==== Data records ====
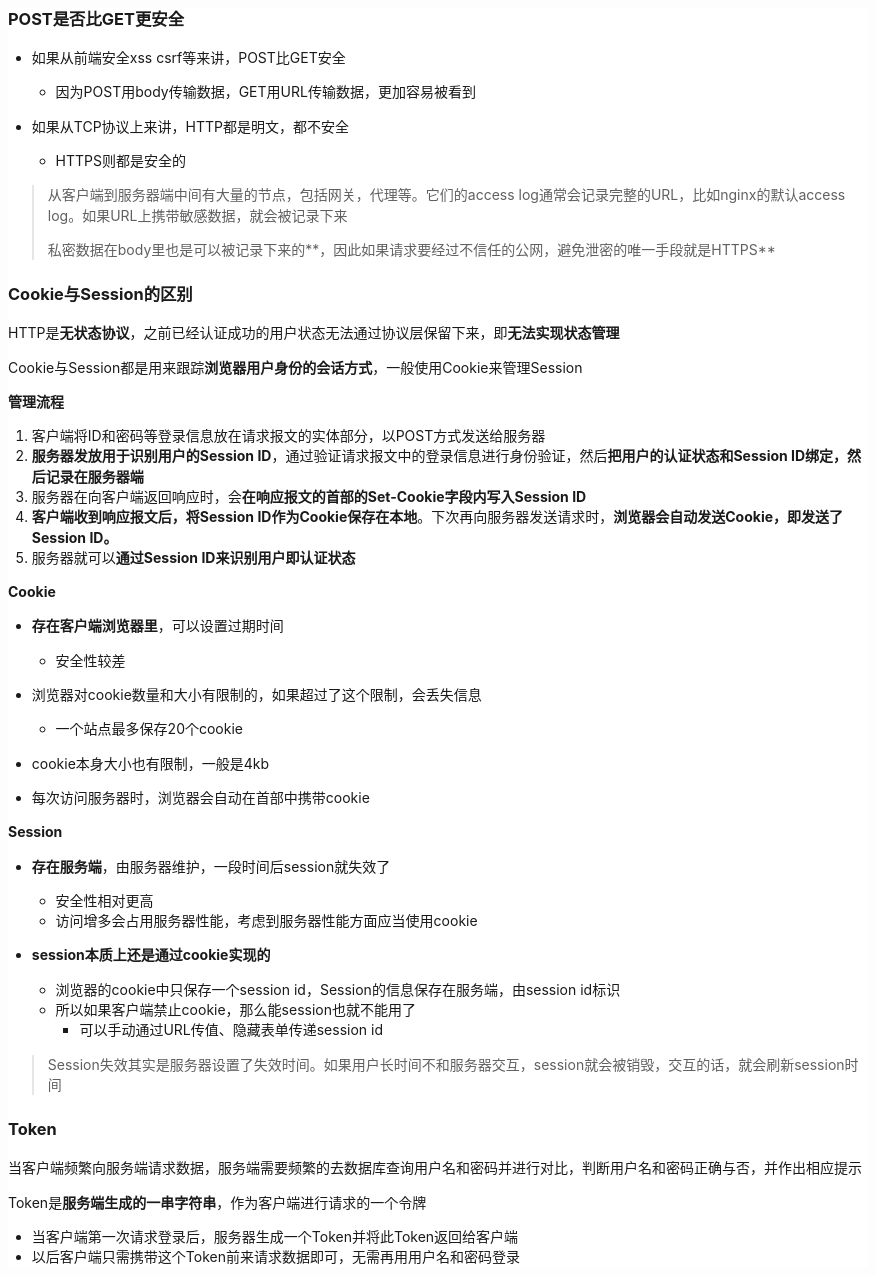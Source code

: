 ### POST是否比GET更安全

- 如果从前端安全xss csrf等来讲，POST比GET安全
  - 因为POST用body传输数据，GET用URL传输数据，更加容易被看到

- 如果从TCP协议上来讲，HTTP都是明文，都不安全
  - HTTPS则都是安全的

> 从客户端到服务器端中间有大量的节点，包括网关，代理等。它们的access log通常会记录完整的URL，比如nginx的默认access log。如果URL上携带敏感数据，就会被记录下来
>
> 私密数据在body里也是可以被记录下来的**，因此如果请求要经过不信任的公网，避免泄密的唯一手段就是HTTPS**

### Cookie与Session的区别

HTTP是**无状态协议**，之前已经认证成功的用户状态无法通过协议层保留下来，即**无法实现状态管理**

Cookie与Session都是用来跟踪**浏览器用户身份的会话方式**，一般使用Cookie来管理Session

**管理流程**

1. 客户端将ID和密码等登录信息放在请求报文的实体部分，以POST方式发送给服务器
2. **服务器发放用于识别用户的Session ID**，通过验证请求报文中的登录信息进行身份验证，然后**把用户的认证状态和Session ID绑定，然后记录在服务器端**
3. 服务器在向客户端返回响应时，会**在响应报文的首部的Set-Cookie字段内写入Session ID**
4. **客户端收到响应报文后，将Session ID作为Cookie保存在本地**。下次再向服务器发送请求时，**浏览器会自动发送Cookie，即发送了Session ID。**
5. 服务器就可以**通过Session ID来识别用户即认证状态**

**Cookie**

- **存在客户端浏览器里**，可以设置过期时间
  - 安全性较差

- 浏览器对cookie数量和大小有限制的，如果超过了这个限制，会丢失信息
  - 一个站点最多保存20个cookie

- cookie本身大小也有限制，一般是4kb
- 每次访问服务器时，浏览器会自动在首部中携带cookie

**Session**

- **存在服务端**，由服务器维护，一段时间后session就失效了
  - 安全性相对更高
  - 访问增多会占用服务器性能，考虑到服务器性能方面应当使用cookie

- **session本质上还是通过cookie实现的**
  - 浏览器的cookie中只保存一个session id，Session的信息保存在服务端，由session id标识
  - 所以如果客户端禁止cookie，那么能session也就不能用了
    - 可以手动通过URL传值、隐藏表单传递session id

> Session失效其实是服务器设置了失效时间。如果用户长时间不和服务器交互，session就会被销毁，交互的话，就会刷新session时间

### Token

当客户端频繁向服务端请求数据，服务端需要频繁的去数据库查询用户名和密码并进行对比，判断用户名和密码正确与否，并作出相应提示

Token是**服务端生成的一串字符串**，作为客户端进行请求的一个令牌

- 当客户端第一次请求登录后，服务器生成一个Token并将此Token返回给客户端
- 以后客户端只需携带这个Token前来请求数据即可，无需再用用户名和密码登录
====
* Instructions to follow *
Of the lines above, output exactly those from the line bearing "- cookie本身大小也有限制，一般是4kb" through the line bearing "- 可以手动通过URL传值、隐藏表单传递session id", inclusive.

* Answer *
- cookie本身大小也有限制，一般是4kb
- 每次访问服务器时，浏览器会自动在首部中携带cookie

**Session**

- **存在服务端**，由服务器维护，一段时间后session就失效了
  - 安全性相对更高
  - 访问增多会占用服务器性能，考虑到服务器性能方面应当使用cookie

- **session本质上还是通过cookie实现的**
  - 浏览器的cookie中只保存一个session id，Session的信息保存在服务端，由session id标识
  - 所以如果客户端禁止cookie，那么能session也就不能用了
    - 可以手动通过URL传值、隐藏表单传递session id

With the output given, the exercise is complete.